Zur Überlebensfrage der Kirche wird nicht der Schutz von Dogmen, sondern der Schutz von Kindern und Familie, Die über lange Zeit selbstverständliche Allianz von Kirche und Familie, so hat es einmal der Religionssoziologe Michael Ebert gesagt, ist auseinandergebrochen. Das ist nicht die alleinige Schuld der Kirche. Vielmehr haben veränderte Lebenseinstellungen und Lebensformen ihren Beitrag geleitet. Aber mit Blick auf ihren Umgang mit Partnerschaften und Lebensmodellen von modernen Menschen leistet die Kirche keinen wirklichen Beitrag für eine Neuauflage. Sie kommt den Menschen sehr wählerisch vor und fixiert auf ein Idealmodell von Ehe und Familie mit einer starken Betonung einer “reinen” Sexualität. Wir haben ein Jahr erlebt, in dem vieles in Bewegung gekommen ist. Ich unterstütze, das tue ich sehr selten, ausdrücklich den Weg unserer Bischöfe, Patchwork-Familien, wiederverheiratet Geschiedenen und gleich-geschlechtlichen Partnerschaften einen Platz in der Kirche geben zu wollen. Menschen, die in zweiter Ehe verheiratet sind oder ihr Glück in der gleichgeschlechtlichen Ehe gefunden haben, sind in unserer Kirche und in unserer Gemeinden nicht nur geduldet. Sie sind willkommen, wenn sie mit uns den Glauben teilen wollen. Jeder, der in aufrichtiger Weise mit einem anderen Menschen glücklich werden will und sich für Liebe und Treue entschieden hat, steht per se unter dem Segen Gottes und bekommt ihn nicht von der Kirche wie ein Almosen gewährt.

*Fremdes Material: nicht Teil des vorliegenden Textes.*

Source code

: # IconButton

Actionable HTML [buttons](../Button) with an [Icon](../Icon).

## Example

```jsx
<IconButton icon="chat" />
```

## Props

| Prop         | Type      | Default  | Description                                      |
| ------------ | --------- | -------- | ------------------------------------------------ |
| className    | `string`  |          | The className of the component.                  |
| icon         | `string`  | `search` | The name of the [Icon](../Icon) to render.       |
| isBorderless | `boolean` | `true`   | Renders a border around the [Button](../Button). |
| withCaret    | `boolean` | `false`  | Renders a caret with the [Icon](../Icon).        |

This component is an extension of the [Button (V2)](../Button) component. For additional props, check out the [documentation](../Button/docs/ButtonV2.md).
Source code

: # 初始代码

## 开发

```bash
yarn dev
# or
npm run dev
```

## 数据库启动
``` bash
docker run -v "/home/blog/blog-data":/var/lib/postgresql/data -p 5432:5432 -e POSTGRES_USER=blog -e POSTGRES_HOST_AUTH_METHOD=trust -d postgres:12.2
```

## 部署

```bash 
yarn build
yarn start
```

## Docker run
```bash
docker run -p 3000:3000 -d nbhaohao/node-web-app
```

Ganz klar muss sich die Kirchenleitung positionieren im Blick auf den Schutz von Kindern. Natürlich werden auch im neuen Jahr noch Veröffentlichungen erfolgen, die uns erschrecken werden. Das ist im Zuge von Aufklärung nicht vermeidbar. Aber es darf nicht der Eindruck entstehen, dass wir nur dann etwas zugeben, wenn es sich nicht mehr vermeiden lässt. Sicher müssen auch Sportvereine und Chöre ihre Missbrauchs-Geschichten aufarbeiten, aber die Kirche stellt nun mal an die Menschen hohe Ansprüche und reklamiert für sich hohe moralische Integrität. Die Initiativen zur Prävention in unseren Gemeinden sind nicht nur ein notwendiges Übel, sondern die Grundlage, dass wir bei Eltern und Kindern überhaupt noch Vertrauen finden können. Wenn wir das nicht ernstnehmen, so das Bild des Kindes in der Krippe, dann stehen wir nicht wie die Hirten und Magier um es geschart, sondern stellen ihm nach wie Herodes. Dann aber haben wir es gründlich vermasselt. Der Kampf um eine reine Lehre und eine perfekte Moralität wird uns nicht retten. nur das Vertrauen von Menschen, die mit ihrem Leben in der Kirche einen Ort finden, Gott zu begegnen.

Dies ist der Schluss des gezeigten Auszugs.